Title Icks

The Bush Administration targets Title IX.

In the near future, the Bush Administration's Commission on Athletic Opportunity will meet in Washington, D.C., to announce what, if any, changes should be made in Title IX, the 30-year-old law that prohibits sex discrimination at schools receiving federal aid. As with many policies emanating from this wildly popular yet often oddly un-American regime, this commission's findings are almost certain to be wrong-headed and short sighted.

Title IX, which has done more to effect positive changes in the American social landscape than any legislation since the ratification of Constitutional Amendments 13-15, has been a spectacular success. It has helped change the way America's girls look at and think about themselves. It has opened the doors to college for hundreds of thousands of women who might otherwise not have been able to go. Even at the UA, of the three big J's who dominated the athletic scene in 2002, both basketball's Jason Gardner and football's Jason Johnson were both overshadowed in popularity and athletic accomplishment by Jennie Finch.

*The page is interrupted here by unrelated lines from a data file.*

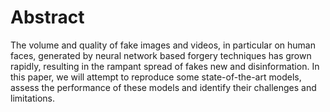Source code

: # Abstract

The volume and quality of fake images and videos, in particular on human faces, generated by neural
network based forgery techniques has grown rapidly, resulting in the rampant spread of fakes new
and disinformation. In this paper, we will attempt to reproduce some state-of-the-art models, assess
the performance of these models and identify their challenges and limitations.

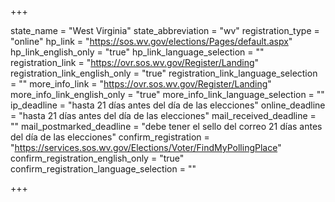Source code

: +++

state_name = "West Virginia"
state_abbreviation = "wv"
registration_type = "online"
hp_link = "https://sos.wv.gov/elections/Pages/default.aspx"
hp_link_english_only = "true"
hp_link_language_selection = ""
registration_link = "https://ovr.sos.wv.gov/Register/Landing"
registration_link_english_only = "true"
registration_link_language_selection = ""
more_info_link = "https://ovr.sos.wv.gov/Register/Landing"
more_info_link_english_only = "true"
more_info_link_language_selection = ""
ip_deadline = "hasta 21 días antes del día de las elecciones"
online_deadline = "hasta 21 días antes del día de las elecciones"
mail_received_deadline = ""
mail_postmarked_deadline = "debe tener el sello del correo 21 días antes del día de las elecciones"
confirm_registration = "https://services.sos.wv.gov/Elections/Voter/FindMyPollingPlace"
confirm_registration_english_only = "true"
confirm_registration_language_selection = ""

+++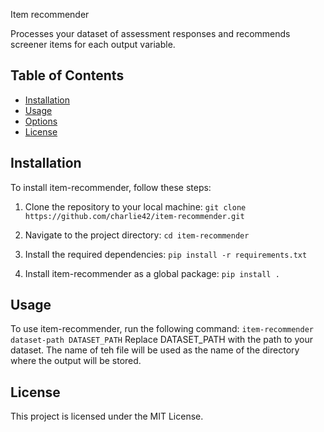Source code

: Item recommender

Processes your dataset of assessment responses and recommends screener items for each output variable. 

## Table of Contents
- [Installation](#installation)
- [Usage](#usage)
- [Options](#options)
- [License](#license)

## Installation

To install item-recommender, follow these steps:

1. Clone the repository to your local machine:
`git clone https://github.com/charlie42/item-recommender.git`

2. Navigate to the project directory:
`cd item-recommender`

3. Install the required dependencies:
`pip install -r requirements.txt`

4. Install item-recommender as a global package:
`pip install .`

## Usage
To use item-recommender, run the following command:
`item-recommender dataset-path DATASET_PATH`
Replace DATASET_PATH with the path to your dataset. The name of teh file will be used as the name of the directory where the output will be stored.

## License
This project is licensed under the MIT License.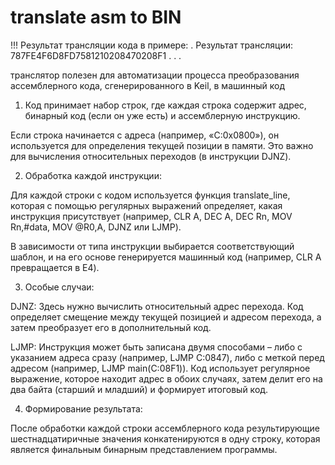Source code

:# translate asm to BIN

!!! Результат трансляции кода в примере:
.
Результат трансляции:
787FE4F6D8FD7581210208470208F1
.
.
.


транслятор полезен для автоматизации процесса преобразования ассемблерного кода, сгенерированного в Keil, в машинный код

1. Код принимает набор строк, где каждая строка содержит адрес, бинарный код (если он уже есть) и ассемблерную инструкцию.

Если строка начинается с адреса (например, «C:0x0800»), он используется для определения текущей позиции в памяти. Это важно для вычисления относительных переходов (в инструкции DJNZ).

2. Обработка каждой инструкции:

Для каждой строки с кодом используется функция translate_line, которая с помощью регулярных выражений определяет, какая инструкция присутствует (например, CLR A, DEC A, DEC Rn, MOV Rn,#data, MOV @R0,A, DJNZ или LJMP).

В зависимости от типа инструкции выбирается соответствующий шаблон, и на его основе генерируется машинный код (например, CLR A превращается в E4).

3. Особые случаи:

DJNZ: Здесь нужно вычислить относительный адрес перехода. Код определяет смещение между текущей позицией и адресом перехода, а затем преобразует его в дополнительный код.

LJMP: Инструкция может быть записана двумя способами – либо с указанием адреса сразу (например, LJMP C:0847), либо с меткой перед адресом (например, LJMP main(C:08F1)). Код использует регулярное выражение, которое находит адрес в обоих случаях, затем делит его на два байта (старший и младший) и формирует итоговый код.

4. Формирование результата:

После обработки каждой строки ассемблерного кода результирующие шестнадцатиричные значения конкатенируются в одну строку, которая является финальным бинарным представлением программы.
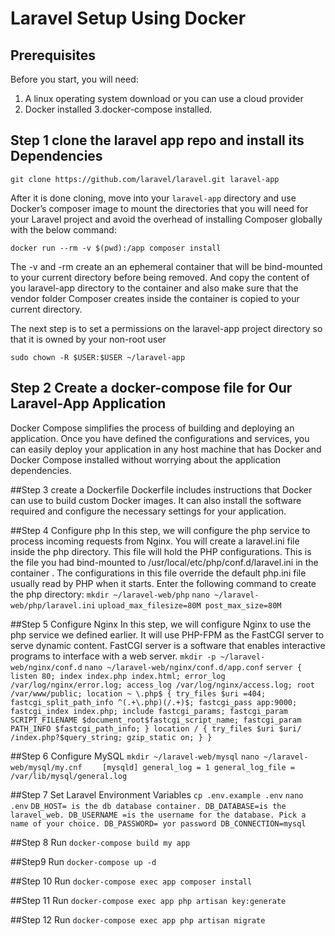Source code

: # Laravel Setup Using Docker

## Prerequisites
Before you start, you will need:

1.  A linux operating system download or you can use a cloud provider
2. Docker installed
3.docker-compose installed.

## Step 1 clone the laravel app repo and  install its Dependencies

`git clone https://github.com/laravel/laravel.git laravel-app`

After it is done cloning, move into your `laravel-app` directory and use Docker’s composer image to mount the directories that you will need for your Laravel project and avoid the overhead of installing Composer globally with the below command:

`docker run --rm -v $(pwd):/app composer install`

The -v and -rm create an an ephemeral container that will be bind-mounted to your current directory before being removed. And copy the content of you laravel-app directory to the container and also make sure that the vendor folder Composer creates inside the container is copied to your current directory.

The next step is to set a permissions on the laravel-app project directory so that it is owned by your non-root user

`sudo chown -R $USER:$USER ~/laravel-app`

## Step 2 Create a docker-compose file for Our Laravel-App Application
Docker Compose simplifies the process of building and deploying an application. Once you have defined the configurations and services, you can easily deploy your application in any host machine that has Docker and Docker Compose installed without worrying about the application dependencies.

##Step 3 create a Dockerfile
Dockerfile includes instructions that Docker can use to build custom Docker images. It can also install the software required and configure the necessary settings for your application.

##Step 4 Configure php
In this step, we will configure the php service to process incoming requests from Nginx. You will create a laravel.ini file inside the php directory. This file will hold the PHP configurations. This is the file you had bind-mounted to /usr/local/etc/php/conf.d/laravel.ini in the container . The configurations in this file override the default php.ini file usually read by PHP when it starts. Enter the following command to create the php directory:
`mkdir ~/laravel-web/php`
`nano ~/laravel-web/php/laravel.ini`
`upload_max_filesize=80M
post_max_size=80M`

##Step 5 Configure Nginx
In this step, we will configure Nginx to use the php service we defined earlier. It will use PHP-FPM as the FastCGI server to serve dynamic content. FastCGI server is a software that enables interactive programs to interface with a web server.
`mkdir -p ~/laravel-web/nginx/conf.d`
`nano ~/laravel-web/nginx/conf.d/app.conf`
`server {
listen 80;
    index index.php index.html;
    error_log  /var/log/nginx/error.log;
    access_log /var/log/nginx/access.log;
    root /var/www/public;
    location ~ \.php$ {
try_files $uri =404;
        fastcgi_split_path_info ^(.+\.php)(/.+)$;
        fastcgi_pass app:9000;
        fastcgi_index index.php;
        include fastcgi_params;
        fastcgi_param SCRIPT_FILENAME $document_root$fastcgi_script_name;
        fastcgi_param PATH_INFO $fastcgi_path_info;
    }
location / {
try_files $uri $uri/ /index.php?$query_string;
        gzip_static on;
    }
}`

##Step 6 Configure MySQL
`mkdir ~/laravel-web/mysql`
`nano ~/laravel-web/mysql/my.cnf`
` 	
[mysqld]
general_log = 1
general_log_file = /var/lib/mysql/general.log`

##Step 7  Set Laravel Environment Variables
`cp .env.example .env`
`nano .env`
`DB_HOST= is the db database container.
 DB_DATABASE=is the laravel_web.
 DB_USERNAME =is the username for the database. Pick a name of your choice.
 DB_PASSWORD= yor password
DB_CONNECTION=mysql`

##Step 8
Run
`docker-compose build my app`

##Step9
Run
`docker-compose up -d`

##Step 10
Run
`docker-compose exec app composer install`

##Step 11
Run
`docker-compose exec app php artisan key:generate`

##Step 12
Run
`docker-compose exec app php artisan migrate `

Unfortunately, Title IX has also threatened the tenuous manhood of some of America's not-yet-grown-up boys and therein lies the proposed seed of its destruction. Girls playing ball and getting college scholarships?! What are they going to want next, the right to vote?

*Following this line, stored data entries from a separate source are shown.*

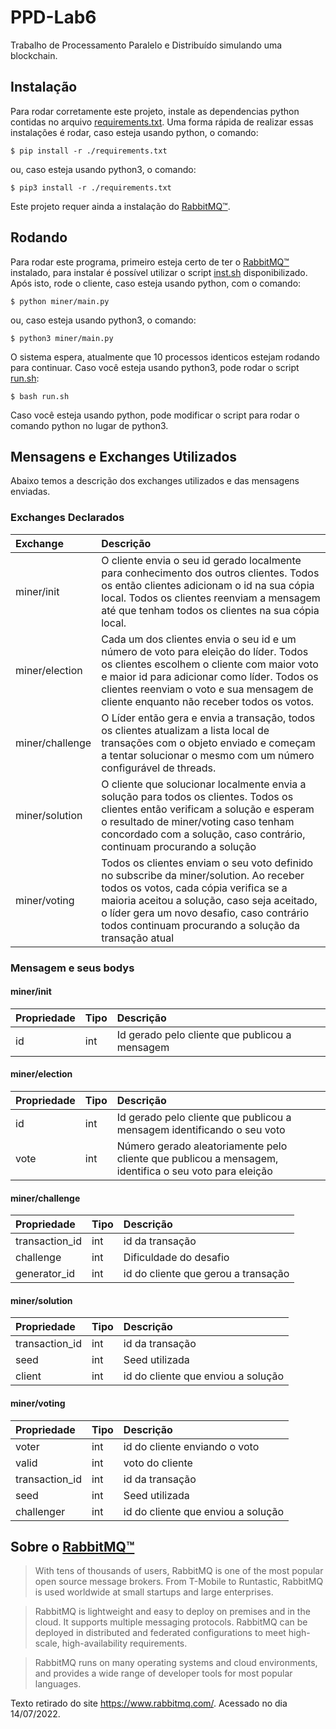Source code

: # PPD-Lab6

Trabalho de Processamento Paralelo e Distribuído simulando uma blockchain.

## Instalação

Para rodar corretamente este projeto, instale as dependencias python contidas no arquivo [requirements.txt](./requirements.txt). Uma forma rápida de realizar essas instalações é rodar, caso esteja usando python, o comando:

`$ pip install -r ./requirements.txt`

ou, caso esteja usando python3, o comando:

`$ pip3 install -r ./requirements.txt`

Este projeto requer ainda a instalação do [RabbitMQ&trade;](https://www.rabbitmq.com/).

## Rodando

Para rodar este programa, primeiro esteja certo de ter o [RabbitMQ&trade;](https://www.rabbitmq.com/) instalado, para instalar é possível utilizar o script [inst.sh](./inst.sh) disponibilizado. Após isto, rode o cliente, caso esteja usando python, com o comando:

`$ python miner/main.py`

ou, caso esteja usando python3, o comando:

`$ python3 miner/main.py`

O sistema espera, atualmente que 10 processos identicos estejam rodando para continuar. Caso você esteja usando python3, pode rodar o script [run.sh](./run.sh):

`$ bash run.sh`

Caso você esteja usando python, pode modificar o script para rodar o comando python no lugar de python3.


## Mensagens e Exchanges Utilizados

Abaixo temos a descrição dos exchanges utilizados e das mensagens enviadas.

### Exchanges Declarados
| Exchange        | Descrição                      |
|:----------------|:---------------------------------|
| miner/init      | O cliente envia o seu id gerado localmente para conhecimento dos outros clientes. Todos os então clientes adicionam o id na sua cópia local. Todos os clientes reenviam a mensagem até que tenham todos os clientes na sua cópia local. |
| miner/election  | Cada um dos clientes envia o seu id e um número de voto para eleição do líder. Todos os clientes escolhem o cliente com maior voto e maior id para adicionar como líder. Todos os clientes reenviam o voto e sua mensagem de cliente enquanto não receber todos os votos. |
| miner/challenge | O Líder então gera e envia a transação, todos os clientes atualizam a lista local de transações com o objeto enviado e começam a tentar solucionar o mesmo com um número configurável de threads. |
| miner/solution  | O cliente que solucionar localmente envia a solução para todos os clientes. Todos os clientes então verificam a solução e esperam o resultado de miner/voting caso tenham concordado com a solução, caso contrário, continuam procurando a solução  |
| miner/voting    | Todos os clientes enviam o seu voto definido no subscribe da miner/solution. Ao receber todos os votos, cada cópia verifica se a maioria aceitou a solução, caso seja aceitado, o líder gera um novo desafio, caso contrário todos continuam procurando a solução da transação atual  |

### Mensagem e seus bodys

#### miner/init

| Propriedade | Tipo | Descrição                                      |
|:------------|:-----|:-----------------------------------------------|
| id          | int  | Id gerado pelo cliente que publicou a mensagem |


#### miner/election

| Propriedade | Tipo | Descrição                                                                                             |
|:------------|:-----|:------------------------------------------------------------------------------------------------------|
| id          | int  | Id gerado pelo cliente que publicou a mensagem identificando o seu voto                               |
| vote        | int  | Número gerado aleatoriamente pelo cliente que publicou a mensagem, identifica o seu voto para eleição |

#### miner/challenge

| Propriedade    | Tipo | Descrição                           |
|:---------------|:-----|:------------------------------------|
| transaction_id | int  | id da transação                     |
| challenge      | int  | Dificuldade do desafio              |
| generator_id   | int  | id do cliente que gerou a transação |

#### miner/solution

| Propriedade    | Tipo | Descrição                          |
|:---------------|:-----|:-----------------------------------|
| transaction_id | int  | id da transação                    |
| seed           | int  | Seed utilizada                     |
| client         | int  | id do cliente que enviou a solução |

#### miner/voting

| Propriedade    | Tipo | Descrição                          |
|:---------------|:-----|:-----------------------------------|
| voter          | int  | id do cliente enviando o voto      |
| valid          | int  | voto do cliente                    |
| transaction_id | int  | id da transação                    |
| seed           | int  | Seed utilizada                     |
| challenger     | int  | id do cliente que enviou a solução |


## Sobre o [RabbitMQ&trade;](https://www.rabbitmq.com/)

> With tens of thousands of users, RabbitMQ is one of the most popular open source message brokers. From T-Mobile to Runtastic, RabbitMQ is used worldwide at small startups and large enterprises.

> RabbitMQ is lightweight and easy to deploy on premises and in the cloud. It supports multiple messaging protocols. RabbitMQ can be deployed in distributed and federated configurations to meet high-scale, high-availability requirements.

> RabbitMQ runs on many operating systems and cloud environments, and provides a wide range of developer tools for most popular languages.

Texto retirado do site https://www.rabbitmq.com/. Acessado no dia 14/07/2022.
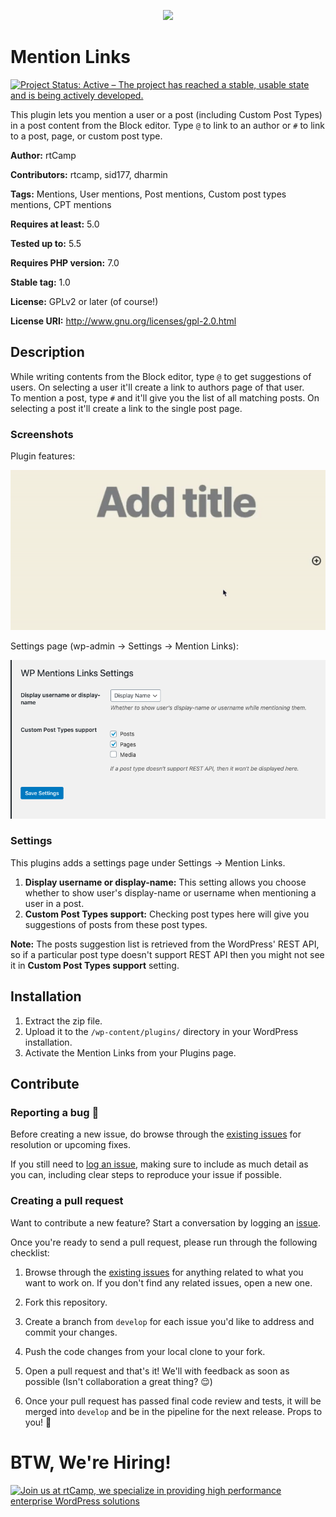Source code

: <p align="center">
<a href="https://rtcamp.com/?ref=mention-links-repo" target="_blank"><img width="200"src="https://rtcamp.com/wp-content/themes/rtcamp-v9/assets/img/site-logo-black.svg"></a>
</p>

# Mention Links
[![Project Status: Active – The project has reached a stable, usable state and is being actively developed.](https://www.repostatus.org/badges/latest/active.svg)](https://www.repostatus.org/#active)

This plugin lets you mention a user or a post (including Custom Post Types) in a post content from the Block editor. Type `@` to link to an author or `#` to link to a post, page, or custom post type.

**Author:** rtCamp

**Contributors:** rtcamp, sid177, dharmin

**Tags:** Mentions, User mentions, Post mentions, Custom post types mentions, CPT mentions

**Requires at least:** 5.0

**Tested up to:** 5.5

**Requires PHP version:** 7.0

**Stable tag:** 1.0

**License:** GPLv2 or later (of course!)

**License URI:** http://www.gnu.org/licenses/gpl-2.0.html

## Description ##
While writing contents from the Block editor, type `@` to get suggestions of users. On selecting a user it'll create a link to authors page of that user.  
To mention a post, type `#` and it'll give you the list of all matching posts. On selecting a post it'll create a link to the single post page.

### Screenshots ###

Plugin features:

![Plugin features](/assets/screenshot-1.gif?raw=true)

Settings page (wp-admin -> Settings -> Mention Links):

![Settings page](/assets/screenshot-2.png?raw=true)

### Settings ###
This plugins adds a settings page under Settings -> Mention Links.
1. **Display username or display-name:** This setting allows you choose whether to show user's display-name or username when mentioning a user in a post.
2. **Custom Post Types support:** Checking post types here will give you suggestions of posts from these post types.

**Note:** The posts suggestion list is retrieved from the WordPress' REST API, so if a particular post type doesn't support REST API then you might not see it in **Custom Post Types support** setting.

## Installation ##

1. Extract the zip file.
2. Upload it to the `/wp-content/plugins/` directory in your WordPress installation.
3. Activate the Mention Links from your Plugins page.

## Contribute

### Reporting a bug 🐞

Before creating a new issue, do browse through the [existing issues](https://github.com/rtCamp/wp-mention-links/issues) for resolution or upcoming fixes. 

If you still need to [log an issue](https://github.com/rtCamp/wp-mention-links/issues/new), making sure to include as much detail as you can, including clear steps to reproduce your issue if possible.

### Creating a pull request

Want to contribute a new feature? Start a conversation by logging an [issue](https://github.com/rtCamp/wp-mention-links/issues).

Once you're ready to send a pull request, please run through the following checklist: 

1. Browse through the [existing issues](https://github.com/rtCamp/wp-mention-links/issues) for anything related to what you want to work on. If you don't find any related issues, open a new one.

1. Fork this repository.

1. Create a branch from `develop` for each issue you'd like to address and commit your changes.

1. Push the code changes from your local clone to your fork.

1. Open a pull request and that's it! We'll with feedback as soon as possible (Isn't collaboration a great thing? 😌)

1. Once your pull request has passed final code review and tests, it will be merged into `develop` and be in the pipeline for the next release. Props to you! 🎉


# BTW, We're Hiring!

<a href="https://rtcamp.com/"><img src="https://rtcamp.com/wp-content/uploads/2019/04/github-banner@2x.png" alt="Join us at rtCamp, we specialize in providing high performance enterprise WordPress solutions"></a>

One of the flaws (and, at the same time, one of the great strengths) of the American way of governing is that sometimes laws have a short shelf life. But we also have a way of making legislative and judicial corrections and righting old wrongs. That having been said, Title IX, despite its critics (who generally fall into the category of either sports-talk lunkhead or mistreated male minor-sport whiner), isn't broken and therefore doesn't need fixing.

It's not really clear why George W. Bush has such a hatred for Title IX. He doesn't appear to ever have been particularly athletic himself and the schools that his Daddy bought his way into don't even give athletic scholarships. Bush has been attacking Title IX for quite some time. (Although he probably initially referred to it as "Title icks.") He even blasted it while he was campaigning for president, perhaps to draw attention away from the fact that he didn't know the capital of Pakistan.

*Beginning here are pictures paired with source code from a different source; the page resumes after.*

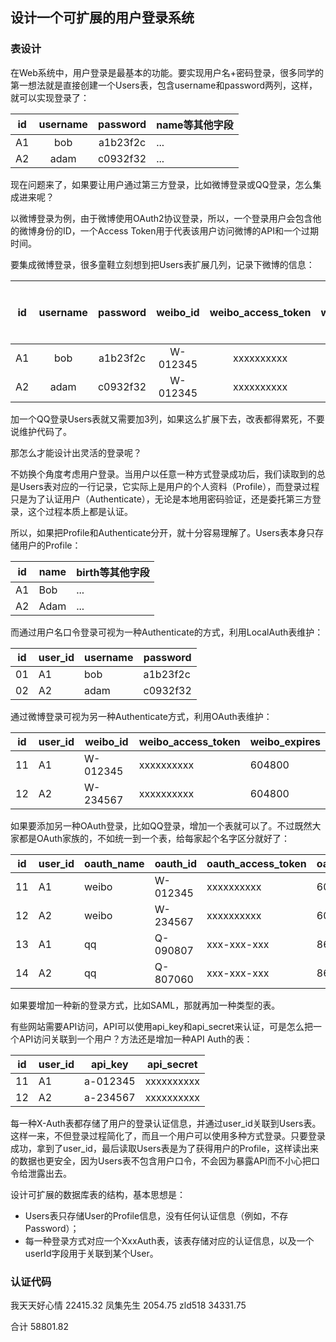 ## 设计一个可扩展的用户登录系统

### 表设计

在Web系统中，用户登录是最基本的功能。要实现用户名+密码登录，很多同学的第一想法就是直接创建一个Users表，包含username和password两列，这样，就可以实现登录了：

| id    | username | password | name等其他字段|
|:----:|:----------:|:----------:|:----------------|
| A1 | bob      | a1b23f2c | ...
| A2 | adam     | c0932f32 | ...

现在问题来了，如果要让用户通过第三方登录，比如微博登录或QQ登录，怎么集成进来呢？

以微博登录为例，由于微博使用OAuth2协议登录，所以，一个登录用户会包含他的微博身份的ID，一个Access Token用于代表该用户访问微博的API和一个过期时间。

要集成微博登录，很多童鞋立刻想到把Users表扩展几列，记录下微博的信息：


| id    | username | password | weibo_id | weibo_access_token | weibo_expires | name等其他字段|
|:----:|:----------:|:----------:|:-------:|:-----:|:------:|:--------:|
| A1 | bob      | a1b23f2c |  W-012345 | xxxxxxxxxx         | 604800     | ...|
| A2 | adam     | c0932f32 |  W-012345 | xxxxxxxxxx         | 604800      |...|

加一个QQ登录Users表就又需要加3列，如果这么扩展下去，改表都得累死，不要说维护代码了。

那怎么才能设计出灵活的登录呢？

不妨换个角度考虑用户登录。当用户以任意一种方式登录成功后，我们读取到的总是Users表对应的一行记录，它实际上是用户的个人资料（Profile），而登录过程只是为了认证用户（Authenticate），无论是本地用密码验证，还是委托第三方登录，这个过程本质上都是认证。

所以，如果把Profile和Authenticate分开，就十分容易理解了。Users表本身只存储用户的Profile：

| id | name | birth等其他字段 |
|----|------|-----------------|
| A1 | Bob  |  ...         |
| A2 | Adam | ...       |

而通过用户名口令登录可视为一种Authenticate的方式，利用LocalAuth表维护：

| id | user_id | username | password  |
|----|---------|----------|-----------|
| 01 | A1      | bob      | a1b23f2c   |
| 02 | A2      | adam     | c0932f32  |

通过微博登录可视为另一种Authenticate方式，利用OAuth表维护：

| id | user_id | weibo_id | weibo_access_token | weibo_expires  |
|----|---------|----------|--------------------|--------------- |
| 11 | A1      | W-012345 | xxxxxxxxxx         | 604800         |
| 12 | A2      | W-234567 | xxxxxxxxxx         | 604800         |

如果要添加另一种OAuth登录，比如QQ登录，增加一个表就可以了。不过既然大家都是OAuth家族的，不如统一到一个表，给每家起个名字区分就好了：

| id | user_id | oauth_name | oauth_id | oauth_access_token | oauth_expires  |
|----|---------|------------|----------|--------------------|---------------|
| 11 | A1      | weibo      | W-012345 | xxxxxxxxxx         | 604800     |
| 12 | A2      | weibo      | W-234567 | xxxxxxxxxx         | 604800     |
| 13 | A1      | qq         | Q-090807 | xxx-xxx-xxx        | 86400      |
| 14 | A2      | qq         | Q-807060 | xxx-xxx-xxx        | 86400      |

如果要增加一种新的登录方式，比如SAML，那就再加一种类型的表。

有些网站需要API访问，API可以使用api_key和api_secret来认证，可是怎么把一个API访问关联到一个用户？方法还是增加一种API Auth的表：

| id | user_id | api_key  | api_secret  |
|----|---------|----------|------------ |
| 11 | A1      | a-012345 | xxxxxxxxxx  |
| 12 | A2      | a-234567 | xxxxxxxxxx  |

每一种X-Auth表都存储了用户的登录认证信息，并通过user_id关联到Users表。这样一来，不但登录过程简化了，而且一个用户可以使用多种方式登录。只要登录成功，拿到了user_id，最后读取Users表是为了获得用户的Profile，这样读出来的数据也更安全，因为Users表不包含用户口令，不会因为暴露API而不小心把口令给泄露出去。

设计可扩展的数据库表的结构，基本思想是：

+ Users表只存储User的Profile信息，没有任何认证信息（例如，不存Password）；
+ 每一种登录方式对应一个XxxAuth表，该表存储对应的认证信息，以及一个userId字段用于关联到某个User。

### 认证代码

我天天好心情	22415.32
凤集先生	2054.75
zld518	34331.75

合计 58801.82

Alas, his brother gave him the presidency and Osama bin-Laden gave him a certain stature that he probably wouldn't have earned on his own, and so now his crackpot notions have taken on a sort of goofy earnestness. Nevertheless, it is quite telling. If the Trent Lott fiasco exposed the racist underpinnings of the New GOP, this fight to gut Title IX is showing us its sexist side.

However, George W. Bush is not alone in this attempt to take a sledgehammer to the Pietà. There are a lot of people out there moaning and gnashing their teeth over what they perceive as slight to some men in favor of less-deserving women. This has led to a litany of specious charges, some of which have found their way into the mainstream media. A couple months back, 60 Minutes had a segment in which it was charged that America won't be able to compete on the world stage in men's gymnastics or wrestling because Title IX has caused colleges to eliminate those sports so that they can start women's sports teams in an effort to comply with the law.

This is where the shallow thinking that Americans are becoming increasingly known for comes into play. Some men's college sports programs have been eliminated over the past quarter-century and some women's programs have been added. But to apply a strict cause-and-effect relationship between the two is simplistic and dangerous.

At most universities in America, only football and men's basketball show a financial profit. There are a few exceptions. At the UA, women's softball breaks even or even shows a small profit. At some colleges across the country, women's basketball is becoming a moneymaker. But, for the most part, everything other than the Big Two is a financial drain on the athletic department. Programs don't get cut just so than women can punish men; they get cut to help balance the books.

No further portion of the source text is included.